--- DATA SECTION Enclosed Below ---

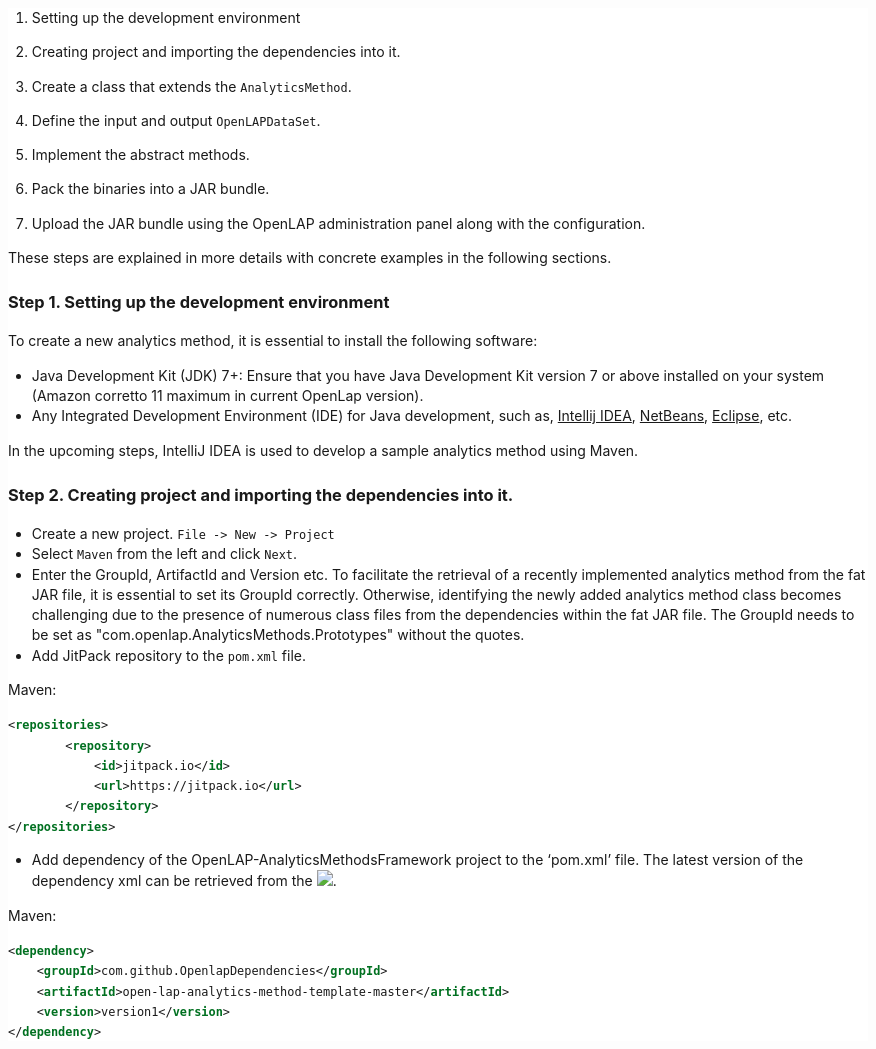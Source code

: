 1. Setting up the development environment

2. Creating project and importing the dependencies into it.

3. Create a class that extends the `AnalyticsMethod`.

4. Define the input and output `OpenLAPDataSet`.

5. Implement the abstract methods.

6. Pack the binaries into a JAR bundle.

7. Upload the JAR bundle using the OpenLAP administration panel along with the configuration.

These steps are explained in more details with concrete examples in the following sections.

### Step 1. Setting up the development environment
To create a new analytics method, it is essential to install the following software:
* Java Development Kit (JDK) 7+: Ensure that you have Java Development Kit version 7 or above installed on your system (Amazon corretto 11 maximum in current OpenLap version).
* Any Integrated Development Environment (IDE) for Java development, such as, [Intellij IDEA](https://www.jetbrains.com/idea/download), [NetBeans](https://netbeans.org/downloads/), [Eclipse](https://eclipse.org/downloads/), etc. 

In the upcoming steps, IntelliJ IDEA is used to develop a sample analytics method using Maven.

### Step 2. Creating project and importing the dependencies into it.
* Create a new project. `File -> New -> Project`
* Select `Maven` from the left and click `Next`.
* Enter the GroupId, ArtifactId and Version etc. To facilitate the retrieval of a recently implemented analytics method from the fat JAR file, 
it is essential to set its GroupId correctly. Otherwise, identifying the newly added analytics method class becomes challenging due to the presence 
of numerous class files from the dependencies within the fat JAR file. The GroupId needs to be set as "com.openlap.AnalyticsMethods.Prototypes" 
without the quotes.
* Add JitPack repository to the `pom.xml` file.

Maven:
```xml
<repositories>
		<repository>
		    <id>jitpack.io</id>
		    <url>https://jitpack.io</url>
		</repository>
</repositories>
```

* Add dependency of the OpenLAP-AnalyticsMethodsFramework project to the ‘pom.xml’ file. The latest version of the dependency xml can be retrieved from the  [![](https://jitpack.io/v/OpenLearningAnalyticsPlatform/OpenLAP-AnalyticsMethodsFramework.svg)]([https://jitpack.io/#OpenLearningAnalyticsPlatform/OpenLAP-AnalyticsMethodsFramework](https://jitpack.io/#OpenlapDependencies/open-lap-analytics-method-template-master/)). 

Maven:
```xml
<dependency>
    <groupId>com.github.OpenlapDependencies</groupId>
    <artifactId>open-lap-analytics-method-template-master</artifactId>
    <version>version1</version>
</dependency>
```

--- End of Enclosed DATA SECTION ---

**WHAT IS REQUIRED:** Set down the data exactly as it appears, without any images.

**REPLY TO THE EXERCISE:**
Source code

: 1. Setting up the development environment

2. Creating project and importing the dependencies into it.

3. Create a class that extends the `AnalyticsMethod`.

4. Define the input and output `OpenLAPDataSet`.

5. Implement the abstract methods.

6. Pack the binaries into a JAR bundle.

7. Upload the JAR bundle using the OpenLAP administration panel along with the configuration.

These steps are explained in more details with concrete examples in the following sections.

### Step 1. Setting up the development environment
To create a new analytics method, it is essential to install the following software:
* Java Development Kit (JDK) 7+: Ensure that you have Java Development Kit version 7 or above installed on your system (Amazon corretto 11 maximum in current OpenLap version).
* Any Integrated Development Environment (IDE) for Java development, such as, [Intellij IDEA](https://www.jetbrains.com/idea/download), [NetBeans](https://netbeans.org/downloads/), [Eclipse](https://eclipse.org/downloads/), etc. 

In the upcoming steps, IntelliJ IDEA is used to develop a sample analytics method using Maven.

### Step 2. Creating project and importing the dependencies into it.
* Create a new project. `File -> New -> Project`
* Select `Maven` from the left and click `Next`.
* Enter the GroupId, ArtifactId and Version etc. To facilitate the retrieval of a recently implemented analytics method from the fat JAR file, 
it is essential to set its GroupId correctly. Otherwise, identifying the newly added analytics method class becomes challenging due to the presence 
of numerous class files from the dependencies within the fat JAR file. The GroupId needs to be set as "com.openlap.AnalyticsMethods.Prototypes" 
without the quotes.
* Add JitPack repository to the `pom.xml` file.

Maven:
```xml
<repositories>
		<repository>
		    <id>jitpack.io</id>
		    <url>https://jitpack.io</url>
		</repository>
</repositories>
```

* Add dependency of the OpenLAP-AnalyticsMethodsFramework project to the ‘pom.xml’ file. The latest version of the dependency xml can be retrieved from the  [![](https://jitpack.io/v/OpenLearningAnalyticsPlatform/OpenLAP-AnalyticsMethodsFramework.svg)]([https://jitpack.io/#OpenLearningAnalyticsPlatform/OpenLAP-AnalyticsMethodsFramework](https://jitpack.io/#OpenlapDependencies/open-lap-analytics-method-template-master/)). 

Maven:
```xml
<dependency>
    <groupId>com.github.OpenlapDependencies</groupId>
    <artifactId>open-lap-analytics-method-template-master</artifactId>
    <version>version1</version>
</dependency>
```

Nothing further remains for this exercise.